The Amityville Horror (1979, Stuart Rosenberg)

Despite not watching the horror franchises of the eighties while growing up in the eighties, I was familiar enough with them to know most franchises—so long as they started with an A list cast—had a generally well-received first installment before going to heck. And I knew The Amityville Horror was an exception; no one thought the first one was any good. And I was assuming it’d be bad. But I didn’t realize how low into the great Long Island undiscovered oil reserve this Horror would go.

There is nothing redeeming about Amityville Horror. Certain aspects could be even worse, but nothing is approaching good. Stuart Rosenberg can’t direct a horror or suspense sequence, which is fine because screenwriter Sandor Stern couldn’t script one. Maybe cinematographer Fred J. Koenekamp could shoot one, but only also maybe not because Koenekamp’s only decent photography is the exteriors (sans the silly thunderstorm shots) and none of the horror takes place outside. Even if Koenekamp could, Robert Brown wouldn’t know how to cut them. And then there’s Lalo Schifrin’s sadly silly score. It’s like the entire crew of the film is incapable of making this movie scary. Or interesting.

The actors don’t help things. They’re all in a race for worst performance. Rod Steiger wins if only because he’s energetic and terrible. Margot Kidder’s… better than “lead” James Brolin, but she shouldn’t be so much better. Brolin gets really bad. Like, in the big finale the dog seems embarrassed to be acting opposite him (in addition to being embarrassed with the whole production; the dog’s the hero, but it’s not worth it for the two hours). Sure, the script is terrible and Brolin’s character arc is incompetently executed, but it’s still mostly Brolin’s fault. Because if he’s actually trying instead of just phoning it, it’s worse. Steiger’s already won because he’s obviously trying and failing; Kidder’s resigned; Brolin’s… Brolin.

Supporting cast is all bad too. Worst is either Val Avery as a cigar-chomping stalker detective, Don Stroud as priest Steiger’s protege, or Natasha Ryan as the daughter. Stroud and Avery are bad in a way Amityville seems like a spoof of itself. Ryan’s just a terrible kid actor. Some of the problem is clearly Rosenberg either not being able to direct his cast or just not doing it. Incompetence or negligence seem to be the only two Amityville options, with the obvious caveat its running downstream from on high; i.e., no blaming Kidder for her negligence because what the hell else could you do.

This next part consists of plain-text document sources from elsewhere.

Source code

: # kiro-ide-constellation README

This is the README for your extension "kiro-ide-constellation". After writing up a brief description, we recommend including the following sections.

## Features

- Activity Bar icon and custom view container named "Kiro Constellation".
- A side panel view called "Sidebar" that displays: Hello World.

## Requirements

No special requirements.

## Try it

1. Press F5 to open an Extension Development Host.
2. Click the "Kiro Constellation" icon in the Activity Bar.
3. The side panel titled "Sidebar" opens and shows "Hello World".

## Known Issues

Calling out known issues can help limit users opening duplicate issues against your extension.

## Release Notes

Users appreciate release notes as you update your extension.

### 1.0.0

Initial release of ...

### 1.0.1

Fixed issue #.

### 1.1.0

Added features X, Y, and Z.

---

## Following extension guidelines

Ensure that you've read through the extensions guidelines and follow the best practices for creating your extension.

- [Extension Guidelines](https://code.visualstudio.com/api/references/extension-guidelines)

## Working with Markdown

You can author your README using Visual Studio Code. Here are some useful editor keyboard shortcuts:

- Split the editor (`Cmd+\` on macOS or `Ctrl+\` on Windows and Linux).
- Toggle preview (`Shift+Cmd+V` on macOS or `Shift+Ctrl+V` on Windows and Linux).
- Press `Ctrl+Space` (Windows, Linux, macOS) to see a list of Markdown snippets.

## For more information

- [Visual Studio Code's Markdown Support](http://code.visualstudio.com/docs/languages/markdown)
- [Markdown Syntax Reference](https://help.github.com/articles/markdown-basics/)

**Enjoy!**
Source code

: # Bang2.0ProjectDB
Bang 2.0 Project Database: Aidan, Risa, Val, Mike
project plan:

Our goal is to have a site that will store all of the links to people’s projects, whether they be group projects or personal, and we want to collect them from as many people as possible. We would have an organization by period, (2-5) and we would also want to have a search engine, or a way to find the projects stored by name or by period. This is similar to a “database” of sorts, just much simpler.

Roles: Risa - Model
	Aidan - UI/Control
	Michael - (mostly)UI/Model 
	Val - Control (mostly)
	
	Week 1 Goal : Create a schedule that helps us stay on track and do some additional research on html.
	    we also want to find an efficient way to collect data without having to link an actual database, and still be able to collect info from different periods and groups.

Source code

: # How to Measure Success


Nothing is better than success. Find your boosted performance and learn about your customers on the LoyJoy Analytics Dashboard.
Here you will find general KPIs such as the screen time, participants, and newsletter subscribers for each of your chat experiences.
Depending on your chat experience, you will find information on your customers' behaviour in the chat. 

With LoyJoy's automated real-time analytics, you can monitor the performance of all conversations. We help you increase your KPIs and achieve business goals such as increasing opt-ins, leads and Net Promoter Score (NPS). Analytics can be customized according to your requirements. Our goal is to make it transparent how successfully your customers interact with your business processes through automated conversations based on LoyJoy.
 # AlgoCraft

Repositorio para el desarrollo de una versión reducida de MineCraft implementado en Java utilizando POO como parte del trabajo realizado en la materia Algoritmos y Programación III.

Now, the story involves Native American burial grounds, exiled New England witches, tar pits, guys who kill their families, along with a lot of things to say about Catholicism.

Horror doesn’t have real subplots, but occasionally there are minor exposition dumps, and they’re often very weird. Kidder’s either a divorcée or widow with three kids. Brolin marries her, converting to Catholicism, which is a big enough deal his business partner, Michael Sacks, gives him crap about it. Maybe Sacks is just a piece of shit. Whatever. But Kidder starts the movie wearing around modified Catholic school girl outfits because part of being married to her is Brolin gets like impromptu nookie unless one of the kids needs something or there’s a ghost or whatever. Seems all good to start—including a really pointless, leaden sex scene—but Brolin’s soon very sick of playing papa bear to other cubs.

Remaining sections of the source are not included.